Expert: Paul Klarreich - 6/22/2006

Question
I am really confused about how to do the following problem:

PLEASE HELP!
Analyze the function f(x) = x / (x^2 ? 4) as if you
were going to graph it.  
*What are all of the x and y intercepts?
*Compute and simplify the 1st and 2nd derivative.  
*Describe the vertical and horizontal asymptotes.  
*Where is the function increasing and decreasing?
*Where is it concave up and concave down?
*Find all critical points (what kind are they)
*What are the inflection points?


Answer
Hi, Todd,

Subject:  Calculus - function analyzation...
Question:  I am really confused about how to do the following problem:

PLEASE HELP!
Analyze the function f(x) = x / (x^2 ? 4) as if you
were going to graph it.  
*What are all of the x and y intercepts?
*Compute and simplify the 1st and 2nd derivative.  
*Describe the vertical and horizontal asymptotes.  
*Where is the function increasing and decreasing?
*Where is it concave up and concave down?
*Find all critical points (what kind are they)
*What are the inflection points?
-----------------------------------
I am not sure about two things:
A) Do you just want an answer, or do you need to know what all those things are?
B) What's in between the x^2 and the 4?  Looks like a question mark.

I will assume the answer to A is: You need to know what this is all about.  And the answer to B is 'minus'

This problem really says: Sketch the graph of ....

The term 'sketch' means to locate and mark the important features of the graph and then sketch in a figure that is consistent with all those features.  What are these important features?  Your list tells you what they are.  How do you compute them?  Here goes:

*What are all of the x and y intercepts?

Get your x-intercepts by setting f(x) = 0 and solving.  Remember that with any fraction, the answer is zero when the top is zero.  In this case, x = 0 is the intercept, so you will make sure the graph passes through the origin.

Get your y-int's by setting x = 0 and computing y.  In this case, it's y=0, or the origin again.

*Compute and simplify the 1st and 2nd derivative.  

This is just hackwork, which I will leave to you. (Could be quite a bit.)
       - 4 - x^2
f'(x) = ----------
       (x^2 - 4)^2

        2x^3 + 24x
f''(x) = ----------
           ()^3


*Describe the vertical and horizontal asymptotes.  
That should say 'determine any...'

Vertical asymptotes: When you have a fraction, set the bottom = 0 and solve.  In this case  x^2 - 4 = 0  gives x = +- 2, so those are your vertical asymptotes.  

Draw those vertical lines and make real sure your graph approaches them on the left and right.

Howizontal asymptotes: Does the lim(x -> +- infinity) exist?  In this case, you have lim(x->inf) f(x) = 0, which is the x-axis.  So make real sure your graph approaches the x-axis as it goes way out towards the right and left.


*Where is the function increasing and decreasing?

Increasing: Take your first derivative and see where it is a positive number.

       - 4 - x^2
f'(x) = ----------
       (x^2 - 4)^2
Since the denominator is a square, it is never negative, so take the top and write:

-4 - x^2 > 0  Never going to happen.  The graph never rises.  (Cute title for a math example, right?)

-4 - x^2 < 0  Always going to happen.  The graph is always falling. (Function is decreasing.)


*Where is it concave up and concave down?

Use your second derivative.  By the way, I prefer to use the phrases
'turning to the left' instead of 'concave up.'  and
'turning to the right' instead of 'concave down.'

        2x^3 + 24x
f''(x) = ----------
           ()^3

Now this is harder to analyze, because the bottom changes sign at +-2, and the top is:

2x(x^2 + 8), which changes sign only at x=0.  I think the rest of the analysis will give you these answers.

*Find all critical points (what kind are they)
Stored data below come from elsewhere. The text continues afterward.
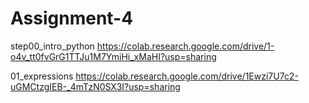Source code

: # Assignment-4
step00_intro_python https://colab.research.google.com/drive/1-o4v_tt0fvGrG1TTJu1M7YmiHi_xMaHI?usp=sharing

01_expressions https://colab.research.google.com/drive/1Ewzi7U7c2-uGMCtzgIEB-_4mTzN0SX3I?usp=sharing
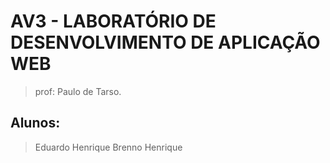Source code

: # AV3 - LABORATÓRIO DE DESENVOLVIMENTO DE APLICAÇÃO WEB

> prof: Paulo de Tarso.

## Alunos:

> Eduardo Henrique 
> Brenno Henrique 
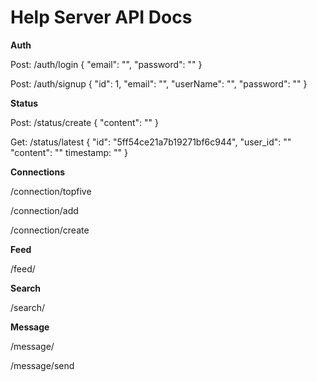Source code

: # Help Server API Docs

**Auth**

Post: /auth/login
{
    "email": "",
    "password": ""
}

Post: /auth/signup
{
    "id": 1,
    "email": "",
    "userName": "",
    "password": ""
}

**Status**

Post: /status/create
{
    "content": ""
}

Get: /status/latest
{
	"id": "5ff54ce21a7b19271bf6c944",
    "user_id": ""
    "content": ""
    timestamp: ""
}

**Connections**

/connection/topfive

/connection/add

/connection/create

**Feed**

/feed/

**Search**

/search/

**Message**

/message/

/message/send
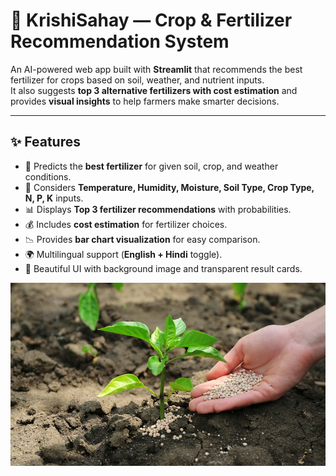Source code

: # 🌾 KrishiSahay — Crop & Fertilizer Recommendation System  

An AI-powered web app built with **Streamlit** that recommends the best fertilizer for crops based on soil, weather, and nutrient inputs.  
It also suggests **top 3 alternative fertilizers with cost estimation** and provides **visual insights** to help farmers make smarter decisions.  

---

## ✨ Features  
- 🌱 Predicts the **best fertilizer** for given soil, crop, and weather conditions.  
- 🧪 Considers **Temperature, Humidity, Moisture, Soil Type, Crop Type, N, P, K** inputs.  
- 📊 Displays **Top 3 fertilizer recommendations** with probabilities.  
- 💰 Includes **cost estimation** for fertilizer choices.  
- 📉 Provides **bar chart visualization** for easy comparison.  
- 🌍 Multilingual support (**English + Hindi** toggle).  
- 🎨 Beautiful UI with background image and transparent result cards.  


![KrishiSahay — Crop & Fertilizer Recommendation System](bg.jpg)
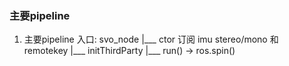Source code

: ### 主要pipeline

1. 主要pipeline
   入口: svo_node
   |___ ctor 订阅 imu stereo/mono 和 remotekey
   |___ initThirdParty
   |___ run() -> ros.spin()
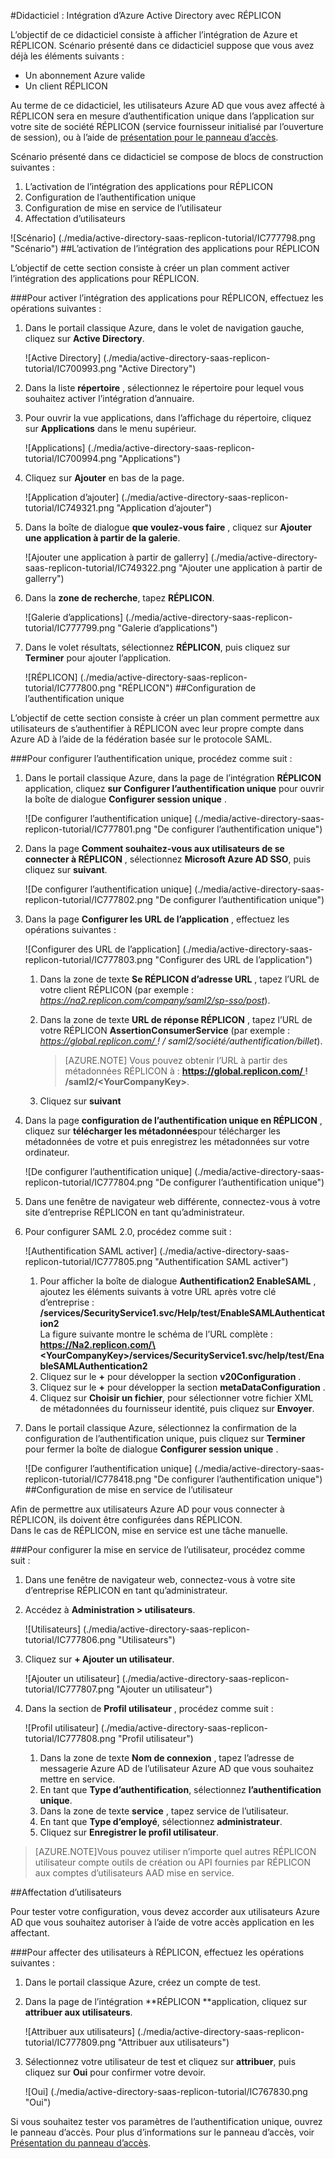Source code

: <properties 
    pageTitle="Didacticiel : Intégration d’Azure Active Directory avec RÉPLICON | Microsoft Azure" 
    description="Découvrez comment utiliser RÉPLICON avec Azure Active Directory pour activer l’authentification unique, la mise en service automatisé et bien plus encore !" 
    services="active-directory" 
    authors="jeevansd"  
    documentationCenter="na" 
    manager="femila"/>
<tags 
    ms.service="active-directory" 
    ms.devlang="na" 
    ms.topic="article" 
    ms.tgt_pltfrm="na" 
    ms.workload="identity" 
    ms.date="09/26/2016" 
    ms.author="jeedes" />

#<a name="tutorial-azure-active-directory-integration-with-replicon"></a>Didacticiel : Intégration d’Azure Active Directory avec RÉPLICON
  
L’objectif de ce didacticiel consiste à afficher l’intégration de Azure et RÉPLICON. Scénario présenté dans ce didacticiel suppose que vous avez déjà les éléments suivants :

-   Un abonnement Azure valide
-   Un client RÉPLICON
  
Au terme de ce didacticiel, les utilisateurs Azure AD que vous avez affecté à RÉPLICON sera en mesure d’authentification unique dans l’application sur votre site de société RÉPLICON (service fournisseur initialisé par l’ouverture de session), ou à l’aide de [présentation pour le panneau d’accès](active-directory-saas-access-panel-introduction.md).
  
Scénario présenté dans ce didacticiel se compose de blocs de construction suivantes :

1.  L’activation de l’intégration des applications pour RÉPLICON
2.  Configuration de l’authentification unique
3.  Configuration de mise en service de l’utilisateur
4.  Affectation d’utilisateurs

![Scénario] (./media/active-directory-saas-replicon-tutorial/IC777798.png "Scénario")
##<a name="enabling-the-application-integration-for-replicon"></a>L’activation de l’intégration des applications pour RÉPLICON
  
L’objectif de cette section consiste à créer un plan comment activer l’intégration des applications pour RÉPLICON.

###<a name="to-enable-the-application-integration-for-replicon-perform-the-following-steps"></a>Pour activer l’intégration des applications pour RÉPLICON, effectuez les opérations suivantes :

1.  Dans le portail classique Azure, dans le volet de navigation gauche, cliquez sur **Active Directory**.

    ![Active Directory] (./media/active-directory-saas-replicon-tutorial/IC700993.png "Active Directory")

2.  Dans la liste **répertoire** , sélectionnez le répertoire pour lequel vous souhaitez activer l’intégration d’annuaire.

3.  Pour ouvrir la vue applications, dans l’affichage du répertoire, cliquez sur **Applications** dans le menu supérieur.

    ![Applications] (./media/active-directory-saas-replicon-tutorial/IC700994.png "Applications")

4.  Cliquez sur **Ajouter** en bas de la page.

    ![Application d’ajouter] (./media/active-directory-saas-replicon-tutorial/IC749321.png "Application d’ajouter")

5.  Dans la boîte de dialogue **que voulez-vous faire** , cliquez sur **Ajouter une application à partir de la galerie**.

    ![Ajouter une application à partir de gallerry] (./media/active-directory-saas-replicon-tutorial/IC749322.png "Ajouter une application à partir de gallerry")

6.  Dans la **zone de recherche**, tapez **RÉPLICON**.

    ![Galerie d’applications] (./media/active-directory-saas-replicon-tutorial/IC777799.png "Galerie d’applications")

7.  Dans le volet résultats, sélectionnez **RÉPLICON**, puis cliquez sur **Terminer** pour ajouter l’application.

    ![RÉPLICON] (./media/active-directory-saas-replicon-tutorial/IC777800.png "RÉPLICON")
##<a name="configuring-single-sign-on"></a>Configuration de l’authentification unique
  
L’objectif de cette section consiste à créer un plan comment permettre aux utilisateurs de s’authentifier à RÉPLICON avec leur propre compte dans Azure AD à l’aide de la fédération basée sur le protocole SAML.

###<a name="to-configure-single-sign-on-perform-the-following-steps"></a>Pour configurer l’authentification unique, procédez comme suit :

1.  Dans le portail classique Azure, dans la page de l’intégration **RÉPLICON** application, cliquez **sur Configurer l’authentification unique** pour ouvrir la boîte de dialogue **Configurer session unique** .

    ![De configurer l’authentification unique] (./media/active-directory-saas-replicon-tutorial/IC777801.png "De configurer l’authentification unique")

2.  Dans la page **Comment souhaitez-vous aux utilisateurs de se connecter à RÉPLICON** , sélectionnez **Microsoft Azure AD SSO**, puis cliquez sur **suivant**.

    ![De configurer l’authentification unique] (./media/active-directory-saas-replicon-tutorial/IC777802.png "De configurer l’authentification unique")

3.  Dans la page **Configurer les URL de l’application** , effectuez les opérations suivantes :

    ![Configurer des URL de l’application] (./media/active-directory-saas-replicon-tutorial/IC777803.png "Configurer des URL de l’application")

    1.  Dans la zone de texte **Se RÉPLICON d’adresse URL** , tapez l’URL de votre client RÉPLICON (par exemple : *https://na2.replicon.com/company/saml2/sp-sso/post*).
    2.  Dans la zone de texte **URL de réponse RÉPLICON** , tapez l’URL de votre RÉPLICON **AssertionConsumerService** (par exemple : *https://global.replicon.com/ ! / saml2/société/authentification/billet*).  

        >[AZURE.NOTE] Vous pouvez obtenir l’URL à partir des métadonnées RÉPLICON à :         **https://global.replicon.com/ ! /saml2/\<YourCompanyKey\>**.

    3.  Cliquez sur **suivant**

4.  Dans la page **configuration de l’authentification unique en RÉPLICON** , cliquez sur **télécharger les métadonnées**pour télécharger les métadonnées de votre et puis enregistrez les métadonnées sur votre ordinateur.

    ![De configurer l’authentification unique] (./media/active-directory-saas-replicon-tutorial/IC777804.png "De configurer l’authentification unique")

5.  Dans une fenêtre de navigateur web différente, connectez-vous à votre site d’entreprise RÉPLICON en tant qu’administrateur.

6.  Pour configurer SAML 2.0, procédez comme suit :

    ![Authentification SAML activer] (./media/active-directory-saas-replicon-tutorial/IC777805.png "Authentification SAML activer")

    1.  Pour afficher la boîte de dialogue **Authentification2 EnableSAML** , ajoutez les éléments suivants à votre URL après votre clé d’entreprise :  
        **/services/SecurityService1.svc/Help/test/EnableSAMLAuthentication2**  
        La figure suivante montre le schéma de l’URL complète :  
        **https://Na2.replicon.com/\<YourCompanyKey\>/services/SecurityService1.svc/help/test/EnableSAMLAuthentication2**
    2.  Cliquez sur le **+** pour développer la section **v20Configuration** .
    3.  Cliquez sur le **+** pour développer la section **metaDataConfiguration** .
    4.  Cliquez sur **Choisir un fichier**, pour sélectionner votre fichier XML de métadonnées du fournisseur identité, puis cliquez sur **Envoyer**.

7.  Dans le portail classique Azure, sélectionnez la confirmation de la configuration de l’authentification unique, puis cliquez sur **Terminer** pour fermer la boîte de dialogue **Configurer session unique** .

    ![De configurer l’authentification unique] (./media/active-directory-saas-replicon-tutorial/IC778418.png "De configurer l’authentification unique")
##<a name="configuring-user-provisioning"></a>Configuration de mise en service de l’utilisateur
  
Afin de permettre aux utilisateurs Azure AD pour vous connecter à RÉPLICON, ils doivent être configurées dans RÉPLICON.  
Dans le cas de RÉPLICON, mise en service est une tâche manuelle.

###<a name="to-configure-user-provisioning-perform-the-following-steps"></a>Pour configurer la mise en service de l’utilisateur, procédez comme suit :

1.  Dans une fenêtre de navigateur web, connectez-vous à votre site d’entreprise RÉPLICON en tant qu’administrateur.

2.  Accédez à **Administration \> utilisateurs**.

    ![Utilisateurs] (./media/active-directory-saas-replicon-tutorial/IC777806.png "Utilisateurs")

3.  Cliquez sur **+ Ajouter un utilisateur**.

    ![Ajouter un utilisateur] (./media/active-directory-saas-replicon-tutorial/IC777807.png "Ajouter un utilisateur")

4.  Dans la section de **Profil utilisateur** , procédez comme suit :

    ![Profil utilisateur] (./media/active-directory-saas-replicon-tutorial/IC777808.png "Profil utilisateur")

    1.  Dans la zone de texte **Nom de connexion** , tapez l’adresse de messagerie Azure AD de l’utilisateur Azure AD que vous souhaitez mettre en service.
    2.  En tant que **Type d’authentification**, sélectionnez **l’authentification unique**.
    3.  Dans la zone de texte **service** , tapez service de l’utilisateur.
    4.  En tant que **Type d’employé**, sélectionnez **administrateur**.
    5.  Cliquez sur **Enregistrer le profil utilisateur**.

>[AZURE.NOTE]Vous pouvez utiliser n’importe quel autres RÉPLICON utilisateur compte outils de création ou API fournies par RÉPLICON aux comptes d’utilisateurs AAD mise en service.

##<a name="assigning-users"></a>Affectation d’utilisateurs
  
Pour tester votre configuration, vous devez accorder aux utilisateurs Azure AD que vous souhaitez autoriser à l’aide de votre accès application en les affectant.

###<a name="to-assign-users-to-replicon-perform-the-following-steps"></a>Pour affecter des utilisateurs à RÉPLICON, effectuez les opérations suivantes :

1.  Dans le portail classique Azure, créez un compte de test.

2.  Dans la page de l’intégration **RÉPLICON **application, cliquez sur **attribuer aux utilisateurs**.

    ![Attribuer aux utilisateurs] (./media/active-directory-saas-replicon-tutorial/IC777809.png "Attribuer aux utilisateurs")

3.  Sélectionnez votre utilisateur de test et cliquez sur **attribuer**, puis cliquez sur **Oui** pour confirmer votre devoir.

    ![Oui] (./media/active-directory-saas-replicon-tutorial/IC767830.png "Oui")
  
Si vous souhaitez tester vos paramètres de l’authentification unique, ouvrez le panneau d’accès. Pour plus d’informations sur le panneau d’accès, voir [Présentation du panneau d’accès](active-directory-saas-access-panel-introduction.md).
A critical point is determined by the first derivative.  It works like this:

A. If f'(x) = 0, you have a stationary point.  This could be:

 A1: A max if  f'' < 0
 A2: A min if  f'' > 0
 A3: A 'who knows what?' point, (likely an inflection point) if f'' = 0

B. If f'(x) is undefined, you have a singular point.  The graph behaves badly, perhaps being discontinous.  A vertical asymptote is a good example of this.

In this example, you will get  x = 0 to be a stationary point, and x=+-2 as singular points.  (Not actually points on the graph.)



*What are the inflection points?

Determined by the second derivative.  Set f''(x) = 0 and solve. In this case, you get x = 0 as your inflection point.

Now you are ready.  You will plot a figure that:

A. Passes through (0,0).
B. Always falls.
C. Is discontinuous at x = +- 2, approaching those lines.
D. Gets closer and closer to the x-axis the farther away from the origin we are.
E. Does not 'wiggle' anywhere, because there are no other special points.

Now you can go to work.  If you like you can send me your email address and I'll send you a picture of the graph.  (I can't do it through this site.)